[Date Prev][Date Next][Thread Prev][Thread Next][Date Index][Thread Index]
Re: [idn] opting out of SC/TC equivalence
On Wed, 29 Aug 2001 13:24:45 +0200 Harald Tveit Alvestrand
<harald@alvestrand.no> writes:
>
>
> --On 29. august 2001 03:24 -0700 liana.ydisg@juno.com wrote:
>
> > Hi, Harald
> >
> > You are quite right regarding how the Chinese linguistics
> > works, there are never complete! Right now, there are
> > formally classified characters already exceed 100,000.
> > I am not advocate include the whole set in [nameprep]
> > at all. Neither do I advocate to exclude any characters, since
> > it is what the user wants. But I do recommend to include
> > the characters included in Big5 and GB standard, that is
> > about 23,658 code points in Unicode, while 2238 are TC/SC
> > equivalence and 14 radical equivalence we have been
> > discussing.
> >
> > There are two questions, 1) how to we implement TC/SC
> > in Unicode standard, 2) how do we implement CJK in
> > [nameprep].
> >
> > For 1), I said 1100 ( I don't have the table at this time)
> > half sized new Unicode points is to put radicals into the Unicode
> > standard, just as other scripts did for diacritics. This gives a
> > base for decomposing a character for IDN identifiers
> > (but not good enough for user input interface).
> > Within these radicals, 1886 TC/SC equivalence can be
> > addressed. The 352 TC/SC equivalence and 14 radical
> > equivalence can be addressed in a supplement document,
> > which shall state how to treat the other 1886 TC/SC
> > equivalence based on their radicals. The radical class has
> > been quite different from early history to recent era. The class
> > of radical definition I am proposing is for a Han speaker and
> > parting away from a computer programmer or a dictionary
> > editor:
> >
> > CJK Radical set has two sections: the first section is traditional
> > dictionary radical set, such as "Kangxi" and "Cihai" radical
> > set.

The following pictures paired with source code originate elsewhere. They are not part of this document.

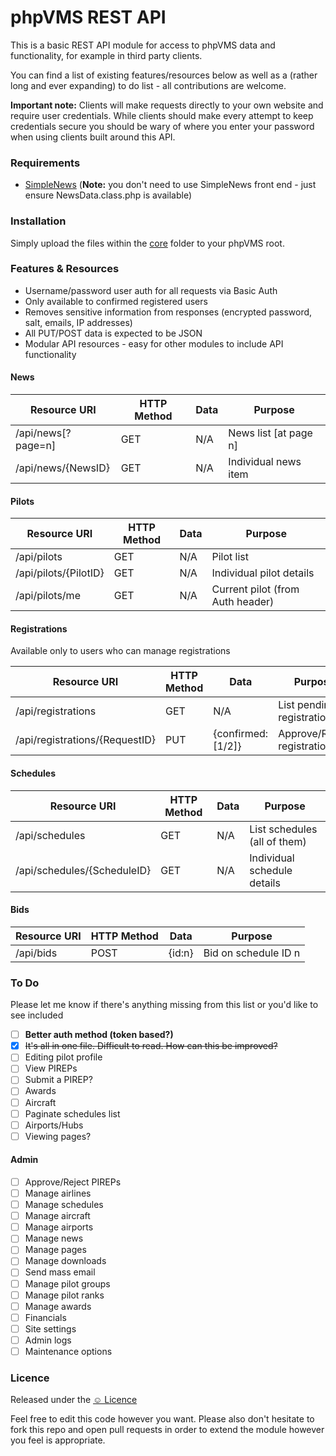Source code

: # phpVMS REST API

This is a basic REST API module for access to phpVMS data and functionality, for example in third party clients.

You can find a list of existing features/resources below as well as a (rather long and ever expanding) to do list - all contributions are welcome.

__Important note:__ Clients will make requests directly to your own website and require user credentials. While clients should make every attempt to keep credentials secure you should be wary of where you enter your password when using clients built around this API.

### Requirements
- [SimpleNews](https://github.com/tomsterritt/simplenews) (__Note:__ you don't need to use SimpleNews front end - just ensure NewsData.class.php is available)

### Installation
Simply upload the files within the [core](/core) folder to your phpVMS root.

### Features & Resources
- Username/password user auth for all requests via Basic Auth
- Only available to confirmed registered users
- Removes sensitive information from responses (encrypted password, salt, emails, IP addresses)
- All PUT/POST data is expected to be JSON
- Modular API resources - easy for other modules to include API functionality

#### News
Resource URI          | HTTP Method | Data  | Purpose
--------------------- | ----------- | ----- | -------
/api/news[?page=n]    | GET         | N/A   | News list [at page n]
/api/news/{NewsID}    | GET         | N/A   | Individual news item

#### Pilots
Resource URI          | HTTP Method | Data  | Purpose
--------------------- | ----------- | ----- | -------
/api/pilots           | GET         | N/A   | Pilot list
/api/pilots/{PilotID} | GET         | N/A   | Individual pilot details
/api/pilots/me        | GET         | N/A   | Current pilot (from Auth header)

#### Registrations
Available only to users who can manage registrations

Resource URI                   | HTTP Method | Data              | Purpose
------------------------------ | ----------- | ----------------- | -------
/api/registrations             | GET         | N/A               | List pending registrations
/api/registrations/{RequestID} | PUT         | {confirmed:[1/2]} | Approve/Reject registration

#### Schedules
Resource URI                | HTTP Method | Data | Purpose
--------------------------- | ----------- | ---- | -------
/api/schedules              | GET         | N/A  | List schedules (all of them)
/api/schedules/{ScheduleID} | GET         | N/A  | Individual schedule details

#### Bids
Resource URI | HTTP Method | Data   | Purpose
------------ | ----------- | ------ | -------
/api/bids    | POST        | {id:n} | Bid on schedule ID n


### To Do
Please let me know if there's anything missing from this list or you'd like to see included

- [ ] __Better auth method (token based?)__
- [x] ~~It's all in one file. Difficult to read. How can this be improved?~~
- [ ] Editing pilot profile
- [ ] View PIREPs
- [ ] Submit a PIREP?
- [ ] Awards
- [ ] Aircraft
- [ ] Paginate schedules list
- [ ] Airports/Hubs
- [ ] Viewing pages?

#### Admin

- [ ] Approve/Reject PIREPs
- [ ] Manage airlines
- [ ] Manage schedules
- [ ] Manage aircraft
- [ ] Manage airports
- [ ] Manage news
- [ ] Manage pages
- [ ] Manage downloads
- [ ] Send mass email
- [ ] Manage pilot groups
- [ ] Manage pilot ranks
- [ ] Manage awards
- [ ] Financials
- [ ] Site settings
- [ ] Admin logs
- [ ] Maintenance options

### Licence
Released under the [&#9786; Licence](http://licence.visualidiot.com/)

Feel free to edit this code however you want. Please also don't hesitate to fork this repo and open pull requests in order to extend the module however you feel is appropriate.
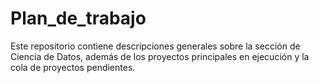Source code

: # Plan_de_trabajo
Este repositorio contiene descripciones generales sobre la sección de Ciencia de Datos, además de los proyectos principales en ejecución y la cola de proyectos pendientes.
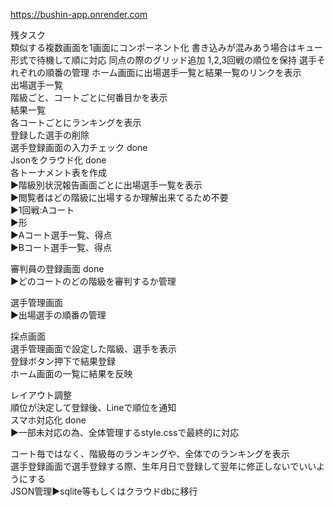 https://bushin-app.onrender.com

残タスク<br/>
類似する複数画面を1画面にコンポーネント化
書き込みが混みあう場合はキュー形式で待機して順に対応
同点の際のグリッド追加
1,2,3回戦の順位を保持
選手それぞれの順番の管理
ホーム画面に出場選手一覧と結果一覧のリンクを表示<br/>
出場選手一覧<br/>
階級ごと、コートごとに何番目かを表示<br/>
結果一覧<br/>
各コートごとにランキングを表示<br/>
登録した選手の削除<br/>
選手登録画面の入力チェック done<br/>
Jsonをクラウド化 done<br/>
各トーナメント表を作成<br/>
▶︎階級別状況報告画面ごとに出場選手一覧を表示 <br/>
  ▶︎閲覧者はどの階級に出場するか理解出来てるため不要<br/>
▶︎1回戦:Aコート<br/>
▶︎形<br/>
▶︎Aコート選手一覧、得点<br/>
▶︎Bコート選手一覧、得点<br/>


審判員の登録画面 done<br/>
▶︎どのコートのどの階級を審判するか管理<br/>

選手管理画面 <br/>
▶︎出場選手の順番の管理<br/>

採点画面<br/>
選手管理画面で設定した階級、選手を表示<br/>
登録ボタン押下で結果登録<br/>
ホーム画面の一覧に結果を反映<br/>

レイアウト調整<br/>
順位が決定して登録後、Lineで順位を通知<br/>
スマホ対応化 done<br/>
▶︎一部未対応の為、全体管理するstyle.cssで最終的に対応<br/>

コート毎ではなく、階級毎のランキングや、全体でのランキングを表示<br/>
選手登録画面で選手登録する際、生年月日で登録して翌年に修正しないでいいようにする<br/>
JSON管理▶︎sqlite等もしくはクラウドdbに移行<br/>

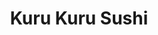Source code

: ---
layout: place
title: "Kuru Kuru Sushi"
permalink: /washington/bellingham/kuru-kuru-sushi.html
stateAbbr: WA
stateName: Washington
cityName: Bellingham
seo:
  name: "Kuru Kuru Sushi"
  type: Restaurant
  links: http://www.kurukurubellingham.com/
description: "Looking for sushi in Bellingham, Washington? Check out Kuru Kuru Sushi for a delightful Japanese dining experience. Enjoy a variety of sushi and other dishes..."
place_id: ChIJbxdSb6ajhVQRLL3LSASiGwc
photos:
  - name: >-
      places/ChIJbxdSb6ajhVQRLL3LSASiGwc/photos/AeeoHcJ9Ems5R_teX5J07pTPRonHX77F2RoK_6saO6XMMAQRawbsdyMSBjSd_9eZZMxQc64WSJQVqAtUuutvLjkdc8M7ei_YC3EBAlFnD7NMBcpyyYPFt6NCYT0Fb3NYi7fFwFccaOMCQAPAnRGSfBa7Wslx4k62L1hN7SHBeUSXBF0ZL6o0m76XgPyMVAg5ZBqt9lq44b7As4CAIjm7Xiok2nCg-HprkIKqikzCB33MTUU5NrHlBowNiKaenmNl6XOFvVUO7m4cTuTcQXhCeuaJYpnStmW68DgIjzGDwBgAK-KiuzSgdlOCYo9j-71gPfqri52c6rAukj5bujV0fQoIELy0uIaAkthKec6_I47HQ70nS6hONSI24DYHkwUEpln-cGTlzVur5mgAZoZkZP1TZvWwRVUpTdfH8U3Mo942dLIk1w
    widthPx: 4032
    heightPx: 3024
    authorAttributions:
      - displayName: Royce Civico
        uri: https://maps.google.com/maps/contrib/111376417057361413405
        photoUri: >-
          https://lh3.googleusercontent.com/a-/ALV-UjW1dKJJQdbWpNb8lje-Lo717VE3rWqr6eEA92bQ68-RIhGiTaBL6w=s100-p-k-no-mo
    flagContentUri: >-
      https://www.google.com/local/imagery/report/?cb_client=maps_api_places.places_api&image_key=!1e10!2sCIHM0ogKEICAgIDEgI2dcA&hl=en-US
    googleMapsUri: >-
      https://www.google.com/maps/place//data=!3m4!1e2!3m2!1sCIHM0ogKEICAgIDEgI2dcA!2e10!4m2!3m1!1s0x5485a3a66f52176f:0x71ba20448cbbd2c
  - name: >-
      places/ChIJbxdSb6ajhVQRLL3LSASiGwc/photos/AeeoHcJqsoSJ5wvTlKXnGp1H1G1XBgRxsq_X8qkwwM28Sg4ZDZYhjr8b7RFnV660O7i_dvI_AH3GMDzA0yveeyUz1jQ80U5bx2kQ5AAE_Wt38BkzKxz5zm_po5GVKLVStygARrtXlQsYntTFhQkY857WNziPj5DWnJuc16lDKDasG7Av6ndxMMr_cyTF4rj5vHPmWTasazeXHWsRJ1qSCj65oSPLF2_dZua6PVq5JONoRPpy8asO2JDDHYUlavLONMvsmMtCyHZiJOE8mi8nbkk-bxevCmrFPG7Bp_jz-PUEg6l483KZrAXsWdkhz7cCZoklNG4A0oGr02DKe6uYNQ7PRLT6pMzxqcyb1_vu8YZYM77DVieO0PhQTQS9ZiIocOvj4yOob9BfVd3R91pvrIGfmM7Iw-V4bo20pYzZhTwKx2Sx3MEQe4T4ZslL5YdVbxuK
    widthPx: 3024
    heightPx: 4032
    authorAttributions:
      - displayName: Erin Morgan
        uri: https://maps.google.com/maps/contrib/104591156461387870726
        photoUri: >-
          https://lh3.googleusercontent.com/a-/ALV-UjV3dxr1vbpKAFB1Mf-pCdY-v1ans3vjmPV1w9L78fx8tj6IhnCpXg=s100-p-k-no-mo
    flagContentUri: >-
      https://www.google.com/local/imagery/report/?cb_client=maps_api_places.places_api&image_key=!1e10!2sCIABIhAGbwPTwg7kJGfTmLcADrMB&hl=en-US
    googleMapsUri: >-
      https://www.google.com/maps/place//data=!3m4!1e2!3m2!1sCIABIhAGbwPTwg7kJGfTmLcADrMB!2e10!4m2!3m1!1s0x5485a3a66f52176f:0x71ba20448cbbd2c
  - name: >-
      places/ChIJbxdSb6ajhVQRLL3LSASiGwc/photos/AeeoHcJu5wihRGwuZQtZFgZneP6uCXaxODQmQwOAzBVCVTGuxVvrp71cPtckcfC3M7g-vicupsC9pRGLxdZAM2eDJupnM1MsdMicMC72iCMBrxFHVTeH2FZfzcdTY6Xy5tDs4Prh19mPW3v25Zikp6mruQS0wrq7E3iDP1K-Rn780qXqJYItnqgfAnLdj1-_m5FErIFSCR146N_xmJMsNogioG5XbyZJFsPdP0xee2G_rOpY8LuudMT9wQUOK4rJu_zhoPFlAkC0a7XkQ0vOq3Wc2J6WnlNFatnqb__w5U_0pSxDxZIQFKAJ8P_dUiue2nduYh5-NLTa9C-cnGIHMEMvzxHO2iVD0vrnf7MMNZ5SwsVyc2ILUTxCb2gds55UkbbjDqbNk5ZjhKz4sqMQoalTDlFerkX86nnqNOMTF0Op4VpuV8wk
    widthPx: 3600
    heightPx: 4800
    authorAttributions:
      - displayName: Jennifer Bee
        uri: https://maps.google.com/maps/contrib/110938847576787557256
        photoUri: >-
          https://lh3.googleusercontent.com/a-/ALV-UjXFO0fgPBTIA1yxL3IXSghRJ6EmshLC1YB1a72b-xeg3kpjHx0=s100-p-k-no-mo
    flagContentUri: >-
      https://www.google.com/local/imagery/report/?cb_client=maps_api_places.places_api&image_key=!1e10!2sCIHM0ogKEICAgIDTufeDsAE&hl=en-US
    googleMapsUri: >-
      https://www.google.com/maps/place//data=!3m4!1e2!3m2!1sCIHM0ogKEICAgIDTufeDsAE!2e10!4m2!3m1!1s0x5485a3a66f52176f:0x71ba20448cbbd2c
  - name: >-
      places/ChIJbxdSb6ajhVQRLL3LSASiGwc/photos/AeeoHcKAtRw-VFutZG8BwYNA0VaSgoYRrEt8o7scp4y9iXQPtI6h_Jz6pD_tA0-k_sN3UxZsKSgORlKLJlJjvsHarH141A2Z7Wm3yQMqOV7MuFER4pagK5A4LHZCIPC_5pTdRfYTHe9ZjJC0WyqVYRocl7E2qupxe4XhBxA0LUMIjhQjUiqNiS9lmtYiBi6OfTO4-GToo3tzCuYd8loUZA8SvoeLBdL-NJKqNmRPxxz-bM_HSMerygDG3zah5FMMkH3KyCMkudqMTuRU5z_LafUNRd1piyMv9r9FtdR6MSGcgj64LosAF5_bFFlBnZPO8D-Ilxxsqlw3WDHo-jO5cpaaPdmnrZ4mrOyj5tRgL2wErbPN6Y7lqg6ls7PeGB4sALGQDMPcj_PZBXaO-a1GpKEYjpLfNcFg6iNHrSO8NmmMOWaBLA
    widthPx: 3600
    heightPx: 4800
    authorAttributions:
      - displayName: Jennifer Bee
        uri: https://maps.google.com/maps/contrib/110938847576787557256
        photoUri: >-
          https://lh3.googleusercontent.com/a-/ALV-UjXFO0fgPBTIA1yxL3IXSghRJ6EmshLC1YB1a72b-xeg3kpjHx0=s100-p-k-no-mo
    flagContentUri: >-
      https://www.google.com/local/imagery/report/?cb_client=maps_api_places.places_api&image_key=!1e10!2sCIHM0ogKEICAgIDTufeDcA&hl=en-US
    googleMapsUri: >-
      https://www.google.com/maps/place//data=!3m4!1e2!3m2!1sCIHM0ogKEICAgIDTufeDcA!2e10!4m2!3m1!1s0x5485a3a66f52176f:0x71ba20448cbbd2c
  - name: >-
      places/ChIJbxdSb6ajhVQRLL3LSASiGwc/photos/AeeoHcKC61hT_0YRBIM7puSpNxjrognN4bbTdbxDMA3W068eha7OLWn9QBlaie0-IKx4G-ZBk7aQRAJbhtdeyyk80Lh323hFIyWitETvYtMtdGgYVb3NnFhDW6UzphWvTgRUPkMSM3iwNxP6Tjpnvrb8nK6zFLytmBCWqti-sWwbNRoruhqqqBtAdV9B9e9qw66bnvJyrFrnugpi4zznviKvCFGbzPMwXhlPojphdSn2K9U-YkvRaGJmfz0UBjsletC0Wr_pH9ffcP-oCwO_saR-_kD-exY4h186VmBWxhleClrKdfKcqSrjYKempsrPpwsL_oPDLizRmKYi4ME0xdV4aBLJ32rZcfKYdyYrWN0DYzRWXLs_d9mMAN2qqTibYbKeFGdM4XfQpKejI1KwS0huQ-SX99gkiHP2OjGlbZITeSc9SAQ
    widthPx: 3000
    heightPx: 4000
    authorAttributions:
      - displayName: KT B.
        uri: https://maps.google.com/maps/contrib/114162583098374918065
        photoUri: >-
          https://lh3.googleusercontent.com/a-/ALV-UjUv-Pw-NvaJBl_1n_q3tp18acaDabRjasDYBZLqiTygCLWUvR8vUQ=s100-p-k-no-mo
    flagContentUri: >-
      https://www.google.com/local/imagery/report/?cb_client=maps_api_places.places_api&image_key=!1e10!2sCIHM0ogKEICAgIDu6dT41wE&hl=en-US
    googleMapsUri: >-
      https://www.google.com/maps/place//data=!3m4!1e2!3m2!1sCIHM0ogKEICAgIDu6dT41wE!2e10!4m2!3m1!1s0x5485a3a66f52176f:0x71ba20448cbbd2c
  - name: >-
      places/ChIJbxdSb6ajhVQRLL3LSASiGwc/photos/AeeoHcLbKgHqnUL5BRW9HURSUpoQs3Q4AnLI6Z_zrKOtBYKYE9m-B_XyV6yikvKvCRv8ZP0X7bSYoyAWDxB6QqUz4Yrhh9UNpaLL0hiFl5c2P7s6tVfkOVqcjO8drPJwNygm5FRSLzwMZTjbFy7HmJLUG3QifA9SUiQedNixja9lBsmZgaGu3gb_QcGP3SbOB-o7HcRoWR2EtCelmkhTLlE0-Yhi9Jm16f36SYTWvDn2_9FceEMOPEZcXH_hEdTHnUFNtNdsnGASd8rxcGZ0E7lGLOrSOsD_hjfjvJXQkNanAG5ugOCaI1t9RG129M1R8RJga3-WacOMhiRlEoY3twRklkA4WgxpHmeHNYMqp50mfpa7vnL5TjSGS4brZiwvWKuqb2hTQ8gebbD9HrgrL2vnL9rBgCIYC0jtTt7Mm-LKLRf2rpxLJQv5gOqKbUe2Ew
    widthPx: 3024
    heightPx: 4032
    authorAttributions:
      - displayName: Erin Morgan
        uri: https://maps.google.com/maps/contrib/104591156461387870726
        photoUri: >-
          https://lh3.googleusercontent.com/a-/ALV-UjV3dxr1vbpKAFB1Mf-pCdY-v1ans3vjmPV1w9L78fx8tj6IhnCpXg=s100-p-k-no-mo
    flagContentUri: >-
      https://www.google.com/local/imagery/report/?cb_client=maps_api_places.places_api&image_key=!1e10!2sCIABIhAGbyfQ9CqfaWfKXfUAC-HQ&hl=en-US
    googleMapsUri: >-
      https://www.google.com/maps/place//data=!3m4!1e2!3m2!1sCIABIhAGbyfQ9CqfaWfKXfUAC-HQ!2e10!4m2!3m1!1s0x5485a3a66f52176f:0x71ba20448cbbd2c
  - name: >-
      places/ChIJbxdSb6ajhVQRLL3LSASiGwc/photos/AeeoHcJzMAUuZkeqiZ4Ck27ptWxy_VYkSZ36lfSjy_Wlol3vNfcfniZB0ol1N85cSsEALWnJRPljVuvORPCx-7-gBgQdSmZTssIDb9IHoUslUjifdahkjsV_kyB5CJUgoSs54jQQEe6FtuF21zU5YlClXVIFoCP2tZUs_8R-b5RfAd04yn-a2o1VQwu_s7RBDHydyzxTPdHtz2qRci13d7QFoNe3jldJoYx8n3h87JrNW59aehfe43FmUfOzwqsrIub0TpYeofA0r2xJ6UgSydQzou0rjxGRux7__JhpWgKkcfEhKHS6q0kFJJ53X2VLaU2txm_Uf3YsNuUunO_60zadBUdqJKhmacUErkOIqT98Q0hElKdXwz5BJRr1wogHBNyFmVpC5hQyvNyHzpixYRuTiLjpRJb6nR6VtJDdCIIKRAEDT4Xw
    widthPx: 4032
    heightPx: 3024
    authorAttributions:
      - displayName: Jd Carr
        uri: https://maps.google.com/maps/contrib/117753227489431475136
        photoUri: >-
          https://lh3.googleusercontent.com/a/ACg8ocIxPy7Pmk3Jb8oLrjCY5uaTeMiEoRpG28TGhMss5TY9pBt38w=s100-p-k-no-mo
    flagContentUri: >-
      https://www.google.com/local/imagery/report/?cb_client=maps_api_places.places_api&image_key=!1e10!2sCIHM0ogKEICAgIDRwZGBqgE&hl=en-US
    googleMapsUri: >-
      https://www.google.com/maps/place//data=!3m4!1e2!3m2!1sCIHM0ogKEICAgIDRwZGBqgE!2e10!4m2!3m1!1s0x5485a3a66f52176f:0x71ba20448cbbd2c
  - name: >-
      places/ChIJbxdSb6ajhVQRLL3LSASiGwc/photos/AeeoHcIzGJjWQYt43XUXLBZ9ENvYBy7RrgwWptNAXpM374m0gsCaFaC8nKe6BiGFlMI9kXNhkO6DF1d1-GOUiZGFzb9Ds6nDx4ADugtVUOeSKx7cUoWsVJXm0pSZb2AIlkXTagKzuTBcmmib1tMee4M4_DCGbZJ-vc4wMiT8w1SLS1bT2KSG9BxHOmUXPSqiS6CnExV17vt0PA3nOc-UtvGbHoq7d9YN2gZfd5VsJh-OYNX_Rok4Qw1AO2SEhcHnlsCmPE1zxQUgLJtTKIeulR9iTnIQO-DZTwn77P3qZejKPuUfRIvMHOs92j7cHLgybH6_7hIGndquYAhiJ2QiCFurWIm3PFkIG9Ihot-c9ZB2rKbHR2zH_mIOH8CYfFgIA72JnFBzrsxCFfI9gc6snGIq4Qt1uYhxeIQA4mubgmK5rugE6FqP
    widthPx: 3024
    heightPx: 4032
    authorAttributions:
      - displayName: Jessica Thor
        uri: https://maps.google.com/maps/contrib/107247235154866596653
        photoUri: >-
          https://lh3.googleusercontent.com/a-/ALV-UjX5xAvZiN8ssGDzQMOEOLiRye9_-kGUSZq54UEaj2QaI884qUZu=s100-p-k-no-mo
    flagContentUri: >-
      https://www.google.com/local/imagery/report/?cb_client=maps_api_places.places_api&image_key=!1e10!2sCIHM0ogKEICAgIDysYTO5AE&hl=en-US
    googleMapsUri: >-
      https://www.google.com/maps/place//data=!3m4!1e2!3m2!1sCIHM0ogKEICAgIDysYTO5AE!2e10!4m2!3m1!1s0x5485a3a66f52176f:0x71ba20448cbbd2c
  - name: >-
      places/ChIJbxdSb6ajhVQRLL3LSASiGwc/photos/AeeoHcJiY5OGNh_JMpH0efdhWM4sijR8FTmr8F_nVZJoU-jy70BImSfM2PekrrvYfPnEA_gjxrSYrdCKhJgzqiA4SR9-MZmYn8E2Fin0_BBY_YZCyyActzjACeCbk1-3X7RUbK9ReQx8SPpkxqQXhgLCfMoqRichlOfBSbqDHAjVpFR_fLeyCesWPHiIGGO9wF_St_L2clrS2Cnlw92LJlhXwAch1qaGssDs_Pq2T1yWl8Taw5oCCvyKhzY0xhPsn7G1HhNHO2bClNIWbGMdcFBaRE4uSk_CDiOr3WodGEq76zurXRWGczuRKGG2YgX8C8WgEwNkhFimW9qMdvlTj0ZwRzB1pJQCMtBeaWPlNWPNVkalX1rhjz1rf7_rGmmMeDJD8XL5Bc7-N5FvCq6t9a54yeoE4GgFRkpAL83JRRAekBAylsWT
    widthPx: 3024
    heightPx: 4032
    authorAttributions:
      - displayName: Prapassorn
        uri: https://maps.google.com/maps/contrib/112976404197087055074
        photoUri: >-
          https://lh3.googleusercontent.com/a-/ALV-UjUE1uM19sfxPfQ-PfR9vYJ75M3cW-6KjgDOpBrSkUQJeLZf_UY=s100-p-k-no-mo
    flagContentUri: >-
      https://www.google.com/local/imagery/report/?cb_client=maps_api_places.places_api&image_key=!1e10!2sCIHM0ogKEICAgIDxnNeG9AE&hl=en-US
    googleMapsUri: >-
      https://www.google.com/maps/place//data=!3m4!1e2!3m2!1sCIHM0ogKEICAgIDxnNeG9AE!2e10!4m2!3m1!1s0x5485a3a66f52176f:0x71ba20448cbbd2c
  - name: >-
      places/ChIJbxdSb6ajhVQRLL3LSASiGwc/photos/AeeoHcJtuwiGO3HXJ_2VZ_DKKFr-mZDXoUkhFty5Baw1XI0iYdjFtA4AvZ10muP3OJF2J5OpkS1R7q_VIreiv5P07ftAUZhJ5-BEkaB1wnMUGzMnmclTD0LHYZYyJFiBWLVkmXFyNs0qrEZGFWU1MRASNe2ePUHcf3u6rxDDf4MKG6iIZGZLJgg5w9NYt7hgN6jjPrl9AIc3uo-mS67VTwLSr1sXdejzzoVN9YsdA7ROCPKDK5LE1gDlQVyhKay4adwimBHqZhLMpiwc8vKx-HnwlIWIbEQ27YayaKfNZOeSdCY_9C6PkO_ckz5YBh_1UyXSDxh1fquKrnlYZXJsVmdFhs_26mTetGdQyx1GIrxAXALLszCD4A0TXdFoBZnTnDepBZR2RjIS7GpyOinpoAntk7jjy4kSdmidzBZIWswOgVZr5w
    widthPx: 4160
    heightPx: 3120
    authorAttributions:
      - displayName: Daniel Chow
        uri: https://maps.google.com/maps/contrib/114906542195393266433
        photoUri: >-
          https://lh3.googleusercontent.com/a-/ALV-UjWd4Qiy7A1rq0XUcRZEdd2WIOxnkTqNVatgNL3Rx1fcQMDVI8X4yA=s100-p-k-no-mo
    flagContentUri: >-
      https://www.google.com/local/imagery/report/?cb_client=maps_api_places.places_api&image_key=!1e10!2sCIHM0ogKEICAgID4lsGYVA&hl=en-US
    googleMapsUri: >-
      https://www.google.com/maps/place//data=!3m4!1e2!3m2!1sCIHM0ogKEICAgID4lsGYVA!2e10!4m2!3m1!1s0x5485a3a66f52176f:0x71ba20448cbbd2c
address: 11 Bellwether Way, Bellingham, WA 98225, USA
street: 11 Bellwether Way
city: Bellingham
state: WA
zip: '98225'
country: USA
neighborhood: null
latitude: '48.754482'
longitude: '-122.496619'
accessibility_options:
  wheelchairAccessibleParking: true
  wheelchairAccessibleEntrance: true
  wheelchairAccessibleRestroom: true
  wheelchairAccessibleSeating: true
business_status: OPERATIONAL
name: Kuru Kuru Sushi
google_maps_links:
  directionsUri: >-
    https://www.google.com/maps/dir//''/data=!4m7!4m6!1m1!4e2!1m2!1m1!1s0x5485a3a66f52176f:0x71ba20448cbbd2c!3e0
  placeUri: https://maps.google.com/?cid=512181121921563948
  writeAReviewUri: >-
    https://www.google.com/maps/place//data=!4m3!3m2!1s0x5485a3a66f52176f:0x71ba20448cbbd2c!12e1
  reviewsUri: >-
    https://www.google.com/maps/place//data=!4m4!3m3!1s0x5485a3a66f52176f:0x71ba20448cbbd2c!9m1!1b1
  photosUri: >-
    https://www.google.com/maps/place//data=!4m3!3m2!1s0x5485a3a66f52176f:0x71ba20448cbbd2c!10e5
primary_type: Sushi Restaurant
opening_hours:
  regular: null
  current: null
secondary_opening_hours:
  regular:
    weekdayDescriptions: null
    type: null
  current:
    weekdayDescriptions: null
    type: null
phone: (360) 392-8224
price_level: PRICE_LEVEL_INEXPENSIVE
price_range: $20 &ndash; $30
rating: '4.3'
rating_count: 931
website: http://www.kurukurubellingham.com/
reviews: null
parking_options: null
payment_options: null
allow_dogs: null
curbside_pickup: null
delivery: null
dine_in: null
good_for_children: null
good_for_groups: null
good_for_sports: null
live_music: null
menu_for_children: null
outdoor_seating: null
reservable: null
restroom: null
serves_beer: null
serves_breakfast: null
serves_brunch: null
serves_cocktails: null
serves_coffee: null
serves_dinner: null
serves_dessert: null
serves_lunch: null
serves_vegetarian_food: null
serves_wine: null
takeout: null
summary: null

---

The second set is any characters which have been used
> > as radicals for other characters are radical set members.
> > The first set is about 200, depending which dictionary we are
> > based on, the second set is about 1000. Since the two sets
> > overlap, my estimate is 1100 code points.
>
> The Unicode 3.0 standard contains 2 blocks of radicals - the 214
> traditional KangXi radicals encoded in U+2F00 through U+2FD5, and
> the CJK
> Radicals Extension block U+2E80 through U+2EF3.
>
> There is some language on using those characters to construct
> unencoded Han
> characters in section 10.1 of Unicode 3.0.
>
> Is this the same kind of thing you are talking about?
> If changes to Unicode are needed, this has to go to the Unicode
> Consortium
> and ISO; this group can't do much about it.....
>
> >
> > 2) I assume (since I did not check) that about 23,658 code
> > points in Unicode 3.0 has included Hanja and Kanji.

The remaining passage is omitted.